HOW TO COMPLETE THIS TASK: Where a line of the records holds the string "array", copy that line.

[Plain-text document sources]
--- START ---

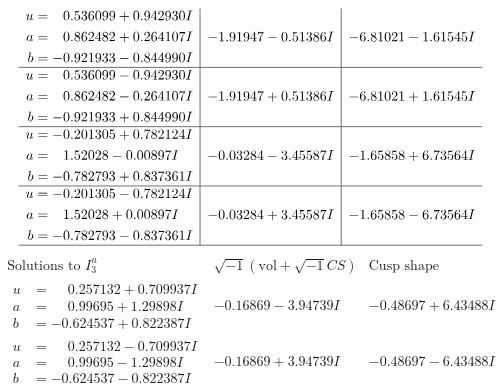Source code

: \documentclass[1p]{elsarticle_modified}
\theoremstyle{definition}
\newcommand{\I}{\sqrt{-1}}
\begin{document}
$$\begin{array}{c|c|c}
\begin{aligned}
u &= \phantom{-}0.536099 + 0.942930 I \\
a &= \phantom{-}0.862482 + 0.264107 I \\
b &= -0.921933 - 0.844990 I\end{aligned}
 & -1.91947 - 0.51386 I & -6.81021 - 1.61545 I \\ \hline\begin{aligned}
u &= \phantom{-}0.536099 - 0.942930 I \\
a &= \phantom{-}0.862482 - 0.264107 I \\
b &= -0.921933 + 0.844990 I\end{aligned}
 & -1.91947 + 0.51386 I & -6.81021 + 1.61545 I \\ \hline\begin{aligned}
u &= -0.201305 + 0.782124 I \\
a &= \phantom{-}1.52028 - 0.00897 I \\
b &= -0.782793 + 0.837361 I\end{aligned}
 & -0.03284 - 3.45587 I & -1.65858 + 6.73564 I \\ \hline\begin{aligned}
u &= -0.201305 - 0.782124 I \\
a &= \phantom{-}1.52028 + 0.00897 I \\
b &= -0.782793 - 0.837361 I\end{aligned}
 & -0.03284 + 3.45587 I & -1.65858 - 6.73564 I\\
 \hline 
 \end{array}$$\newpage$$\begin{array}{c|c|c}  
\text{Solutions to }I^u_{3}& \I (\text{vol} + \sqrt{-1}CS) & \text{Cusp shape}\\
 \hline 
\begin{aligned}
u &= \phantom{-}0.257132 + 0.709937 I \\
a &= \phantom{-}0.99695 + 1.29898 I \\
b &= -0.624537 + 0.822387 I\end{aligned}
 & -0.16869 - 3.94739 I & -0.48697 + 6.43488 I \\ \hline\begin{aligned}
u &= \phantom{-}0.257132 - 0.709937 I \\
a &= \phantom{-}0.99695 - 1.29898 I \\
b &= -0.624537 - 0.822387 I\end{aligned}
 & -0.16869 + 3.94739 I & -0.48697 - 6.43488 I \\ \hline\begin{aligned}

\end{aligned}
\end{array}$$
\end{document}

--- END ---

SOLUTION TO THIS TASK:
$$\begin{array}{c|c|c}
 \end{array}$$\newpage$$\begin{array}{c|c|c}  
\end{array}$$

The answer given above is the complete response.